§ TASK GOAL: The listing below should be printed exactly, though its pictures must not be.

§ EXERCISE MATERIALS:
—————

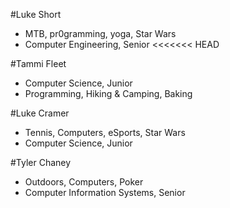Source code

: #Luke Short
* MTB, pr0gramming, yoga, Star Wars
* Computer Engineering, Senior
<<<<<<< HEAD

#Tammi Fleet
* Computer Science, Junior
* Programming, Hiking & Camping, Baking

#Luke Cramer
* Tennis, Computers, eSports, Star Wars
* Computer Science, Junior

#Tyler Chaney
* Outdoors, Computers, Poker
* Computer Information Systems, Senior
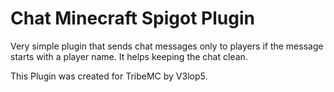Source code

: # Chat Minecraft Spigot Plugin
Very simple plugin that sends chat messages only to players if the message starts with a player name. It helps keeping the chat clean.

This Plugin was created for TribeMC by V3lop5.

—————

§ RESULT OF THIS TASK:
Source code

: #Luke Short
* MTB, pr0gramming, yoga, Star Wars
* Computer Engineering, Senior
<<<<<<< HEAD

#Tammi Fleet
* Computer Science, Junior
* Programming, Hiking & Camping, Baking

#Luke Cramer
* Tennis, Computers, eSports, Star Wars
* Computer Science, Junior

#Tyler Chaney
* Outdoors, Computers, Poker
* Computer Information Systems, Senior
Source code

: # Chat Minecraft Spigot Plugin
Very simple plugin that sends chat messages only to players if the message starts with a player name. It helps keeping the chat clean.

This Plugin was created for TribeMC by V3lop5.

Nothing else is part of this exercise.